Habe mal wieder Linux drauf gemacht (Ubuntu und Compiz Fusion).
Jetzt habe ich aber das Problem, dass wenn ich an den Unteren oder Oberen Rand des Monitors komme (mit der maus) dan minimieren sich sämmtliche fenster,
wenn sie minimiert sind und ich komme an den oberen oder unteren rand werden sie wiederhergestellt.

Weis jemand wie ich das weg bekomme? :/


----------



## Navy (6. Oktober 2008)

Das ließt sich wie ein "Problem" mit einem Compiz-Plugin.
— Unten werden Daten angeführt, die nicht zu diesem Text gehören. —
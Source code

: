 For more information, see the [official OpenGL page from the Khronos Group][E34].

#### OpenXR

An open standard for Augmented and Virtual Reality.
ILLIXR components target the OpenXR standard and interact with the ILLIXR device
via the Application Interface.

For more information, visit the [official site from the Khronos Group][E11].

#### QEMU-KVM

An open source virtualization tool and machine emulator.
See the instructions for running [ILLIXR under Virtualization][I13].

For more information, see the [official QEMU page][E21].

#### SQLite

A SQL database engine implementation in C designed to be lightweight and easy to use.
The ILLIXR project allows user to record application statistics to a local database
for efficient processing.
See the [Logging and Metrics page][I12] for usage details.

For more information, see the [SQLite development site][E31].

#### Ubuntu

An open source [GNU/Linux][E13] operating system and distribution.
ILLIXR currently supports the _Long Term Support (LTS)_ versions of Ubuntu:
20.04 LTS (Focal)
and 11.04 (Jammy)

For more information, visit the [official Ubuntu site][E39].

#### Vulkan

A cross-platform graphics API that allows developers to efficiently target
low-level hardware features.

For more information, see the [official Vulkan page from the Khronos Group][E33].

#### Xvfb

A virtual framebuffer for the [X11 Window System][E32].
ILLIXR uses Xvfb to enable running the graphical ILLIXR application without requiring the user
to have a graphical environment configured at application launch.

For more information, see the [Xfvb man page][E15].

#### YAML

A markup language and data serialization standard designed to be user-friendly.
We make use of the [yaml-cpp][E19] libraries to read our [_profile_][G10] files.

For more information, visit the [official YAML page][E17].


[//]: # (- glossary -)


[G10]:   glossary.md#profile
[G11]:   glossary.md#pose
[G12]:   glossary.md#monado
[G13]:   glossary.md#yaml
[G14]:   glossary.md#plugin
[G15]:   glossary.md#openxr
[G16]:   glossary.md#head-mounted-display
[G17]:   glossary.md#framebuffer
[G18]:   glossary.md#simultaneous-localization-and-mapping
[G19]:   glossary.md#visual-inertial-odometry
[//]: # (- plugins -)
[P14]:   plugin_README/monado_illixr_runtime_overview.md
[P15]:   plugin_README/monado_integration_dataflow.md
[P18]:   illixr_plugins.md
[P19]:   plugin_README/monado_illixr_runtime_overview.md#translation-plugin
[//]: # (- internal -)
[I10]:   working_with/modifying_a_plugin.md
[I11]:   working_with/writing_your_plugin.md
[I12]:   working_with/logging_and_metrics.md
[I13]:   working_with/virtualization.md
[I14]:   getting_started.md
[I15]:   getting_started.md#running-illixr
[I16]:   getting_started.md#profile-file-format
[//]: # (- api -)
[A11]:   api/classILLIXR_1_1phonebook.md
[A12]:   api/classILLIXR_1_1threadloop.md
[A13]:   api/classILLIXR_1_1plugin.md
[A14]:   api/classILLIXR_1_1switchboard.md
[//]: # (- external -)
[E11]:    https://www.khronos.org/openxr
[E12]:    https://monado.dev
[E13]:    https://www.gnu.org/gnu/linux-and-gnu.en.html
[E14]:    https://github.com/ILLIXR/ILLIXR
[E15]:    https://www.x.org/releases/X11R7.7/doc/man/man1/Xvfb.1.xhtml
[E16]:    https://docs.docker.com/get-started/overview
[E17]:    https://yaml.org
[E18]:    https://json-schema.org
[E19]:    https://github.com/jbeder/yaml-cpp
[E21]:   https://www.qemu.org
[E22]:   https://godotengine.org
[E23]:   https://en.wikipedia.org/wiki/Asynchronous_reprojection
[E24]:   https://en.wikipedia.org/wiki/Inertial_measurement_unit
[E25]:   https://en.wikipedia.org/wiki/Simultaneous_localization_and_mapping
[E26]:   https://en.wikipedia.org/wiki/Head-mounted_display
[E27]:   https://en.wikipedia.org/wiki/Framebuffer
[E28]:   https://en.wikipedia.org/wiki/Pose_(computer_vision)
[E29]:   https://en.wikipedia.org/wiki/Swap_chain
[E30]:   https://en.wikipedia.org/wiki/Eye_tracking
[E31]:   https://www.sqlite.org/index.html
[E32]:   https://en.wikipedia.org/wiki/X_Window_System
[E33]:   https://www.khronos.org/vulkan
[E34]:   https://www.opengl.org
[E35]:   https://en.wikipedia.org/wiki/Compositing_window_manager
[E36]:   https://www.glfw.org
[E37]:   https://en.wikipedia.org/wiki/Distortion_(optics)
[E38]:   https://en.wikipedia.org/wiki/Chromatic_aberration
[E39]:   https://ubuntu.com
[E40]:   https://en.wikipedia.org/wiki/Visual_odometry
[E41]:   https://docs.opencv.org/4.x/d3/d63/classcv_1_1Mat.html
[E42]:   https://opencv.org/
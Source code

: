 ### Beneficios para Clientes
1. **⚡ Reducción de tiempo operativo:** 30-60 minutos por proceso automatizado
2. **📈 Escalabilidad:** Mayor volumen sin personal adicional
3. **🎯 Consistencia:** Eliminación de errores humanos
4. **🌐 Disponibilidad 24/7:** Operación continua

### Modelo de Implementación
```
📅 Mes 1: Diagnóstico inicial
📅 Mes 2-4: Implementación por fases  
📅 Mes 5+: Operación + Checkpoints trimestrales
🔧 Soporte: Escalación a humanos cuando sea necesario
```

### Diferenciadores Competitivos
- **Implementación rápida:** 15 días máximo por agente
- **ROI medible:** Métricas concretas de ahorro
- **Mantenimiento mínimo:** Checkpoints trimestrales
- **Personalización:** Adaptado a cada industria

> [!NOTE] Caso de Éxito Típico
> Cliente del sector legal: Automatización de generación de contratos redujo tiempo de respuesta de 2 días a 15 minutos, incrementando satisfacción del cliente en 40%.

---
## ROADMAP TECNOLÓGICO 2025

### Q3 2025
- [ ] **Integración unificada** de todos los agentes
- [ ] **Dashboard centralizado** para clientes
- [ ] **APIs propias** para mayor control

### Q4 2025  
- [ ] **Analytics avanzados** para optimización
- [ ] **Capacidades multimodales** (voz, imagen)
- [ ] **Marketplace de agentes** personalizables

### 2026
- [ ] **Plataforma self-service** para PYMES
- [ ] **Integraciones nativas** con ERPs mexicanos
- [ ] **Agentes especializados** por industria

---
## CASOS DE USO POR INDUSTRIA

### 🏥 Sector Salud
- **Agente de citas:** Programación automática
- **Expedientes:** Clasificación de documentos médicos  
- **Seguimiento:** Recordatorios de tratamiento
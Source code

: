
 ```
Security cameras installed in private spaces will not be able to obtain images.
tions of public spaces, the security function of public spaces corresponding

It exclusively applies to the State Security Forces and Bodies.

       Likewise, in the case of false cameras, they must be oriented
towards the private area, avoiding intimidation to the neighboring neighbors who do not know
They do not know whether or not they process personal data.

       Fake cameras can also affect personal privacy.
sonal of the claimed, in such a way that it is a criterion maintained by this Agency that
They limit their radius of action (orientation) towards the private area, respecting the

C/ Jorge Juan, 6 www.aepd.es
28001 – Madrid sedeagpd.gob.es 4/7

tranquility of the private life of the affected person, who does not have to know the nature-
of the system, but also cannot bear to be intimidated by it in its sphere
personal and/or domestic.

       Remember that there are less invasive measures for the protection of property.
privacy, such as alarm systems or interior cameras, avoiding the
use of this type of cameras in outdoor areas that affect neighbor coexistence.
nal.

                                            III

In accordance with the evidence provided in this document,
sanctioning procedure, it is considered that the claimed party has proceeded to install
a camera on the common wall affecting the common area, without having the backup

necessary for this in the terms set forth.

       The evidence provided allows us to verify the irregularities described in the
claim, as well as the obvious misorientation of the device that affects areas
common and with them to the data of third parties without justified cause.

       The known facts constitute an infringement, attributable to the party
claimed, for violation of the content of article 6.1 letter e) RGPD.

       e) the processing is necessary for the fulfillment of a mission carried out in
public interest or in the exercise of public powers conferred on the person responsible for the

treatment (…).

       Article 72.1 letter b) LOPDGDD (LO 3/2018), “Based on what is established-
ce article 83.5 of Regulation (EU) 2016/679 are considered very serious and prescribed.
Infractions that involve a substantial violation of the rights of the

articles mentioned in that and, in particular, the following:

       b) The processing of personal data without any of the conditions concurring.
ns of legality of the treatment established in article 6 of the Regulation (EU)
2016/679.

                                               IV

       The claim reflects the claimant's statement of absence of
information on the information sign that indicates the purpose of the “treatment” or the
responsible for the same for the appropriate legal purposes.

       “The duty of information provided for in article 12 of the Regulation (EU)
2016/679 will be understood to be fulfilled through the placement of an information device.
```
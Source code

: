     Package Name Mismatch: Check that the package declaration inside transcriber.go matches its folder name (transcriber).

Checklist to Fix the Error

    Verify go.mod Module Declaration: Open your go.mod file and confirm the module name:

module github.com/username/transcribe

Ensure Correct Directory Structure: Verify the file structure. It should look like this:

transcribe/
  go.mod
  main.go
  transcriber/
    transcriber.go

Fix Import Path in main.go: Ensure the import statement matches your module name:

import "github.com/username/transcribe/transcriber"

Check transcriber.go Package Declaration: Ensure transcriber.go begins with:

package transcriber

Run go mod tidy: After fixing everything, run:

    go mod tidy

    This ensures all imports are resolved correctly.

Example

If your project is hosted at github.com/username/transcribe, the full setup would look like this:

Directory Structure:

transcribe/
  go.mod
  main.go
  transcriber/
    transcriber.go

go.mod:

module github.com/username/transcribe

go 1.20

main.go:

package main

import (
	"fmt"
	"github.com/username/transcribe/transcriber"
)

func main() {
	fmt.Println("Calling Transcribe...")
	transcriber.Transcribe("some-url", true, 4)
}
Starte mal ccsm, filtere nach "Desktop" und guck bei den verbleibenden Plugins, ob Dort nicht ein Screenevent das Verhalten verursacht.


----------



## sub7even (6. Oktober 2008)

Danke für die antwort, jedoch habe ich nun alles was nach der filter ung noch übrig bleibt deaktiviert und das Problem besteht weiterhin.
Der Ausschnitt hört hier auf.